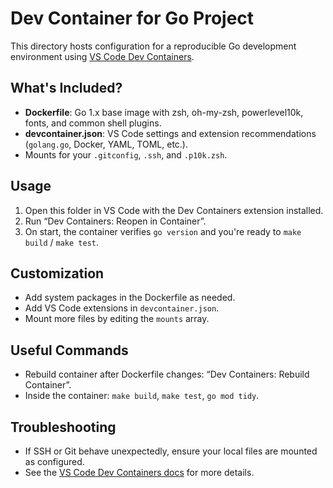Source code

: # Dev Container for Go Project

This directory hosts configuration for a reproducible Go development environment using [VS Code Dev Containers](https://code.visualstudio.com/docs/devcontainers/containers).

## What's Included?

- **Dockerfile**: Go 1.x base image with zsh, oh-my-zsh, powerlevel10k, fonts, and common shell plugins.
- **devcontainer.json**: VS Code settings and extension recommendations (`golang.go`, Docker, YAML, TOML, etc.).
- Mounts for your `.gitconfig`, `.ssh`, and `.p10k.zsh`.

## Usage

1. Open this folder in VS Code with the Dev Containers extension installed.
2. Run “Dev Containers: Reopen in Container”.
3. On start, the container verifies `go version` and you're ready to `make build` / `make test`.

## Customization

- Add system packages in the Dockerfile as needed.
- Add VS Code extensions in `devcontainer.json`.
- Mount more files by editing the `mounts` array.

## Useful Commands

- Rebuild container after Dockerfile changes: “Dev Containers: Rebuild Container”.
- Inside the container: `make build`, `make test`, `go mod tidy`.

## Troubleshooting

- If SSH or Git behave unexpectedly, ensure your local files are mounted as configured.
- See the [VS Code Dev Containers docs](https://code.visualstudio.com/docs/devcontainers/containers) for more details.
-------------------------
*GOAL OF THE EXERCISE*.
The entries are to be written out again exactly, without their pictures.

*RESULT OF THE EXERCISE*.
Source code

: # Dev Container for Go Project

This directory hosts configuration for a reproducible Go development environment using [VS Code Dev Containers](https://code.visualstudio.com/docs/devcontainers/containers).

## What's Included?

- **Dockerfile**: Go 1.x base image with zsh, oh-my-zsh, powerlevel10k, fonts, and common shell plugins.
- **devcontainer.json**: VS Code settings and extension recommendations (`golang.go`, Docker, YAML, TOML, etc.).
- Mounts for your `.gitconfig`, `.ssh`, and `.p10k.zsh`.

## Usage

1. Open this folder in VS Code with the Dev Containers extension installed.
2. Run “Dev Containers: Reopen in Container”.
3. On start, the container verifies `go version` and you're ready to `make build` / `make test`.

## Customization

- Add system packages in the Dockerfile as needed.
- Add VS Code extensions in `devcontainer.json`.
- Mount more files by editing the `mounts` array.

## Useful Commands

- Rebuild container after Dockerfile changes: “Dev Containers: Rebuild Container”.
- Inside the container: `make build`, `make test`, `go mod tidy`.

## Troubleshooting

- If SSH or Git behave unexpectedly, ensure your local files are mounted as configured.
- See the [VS Code Dev Containers docs](https://code.visualstudio.com/docs/devcontainers/containers) for more details.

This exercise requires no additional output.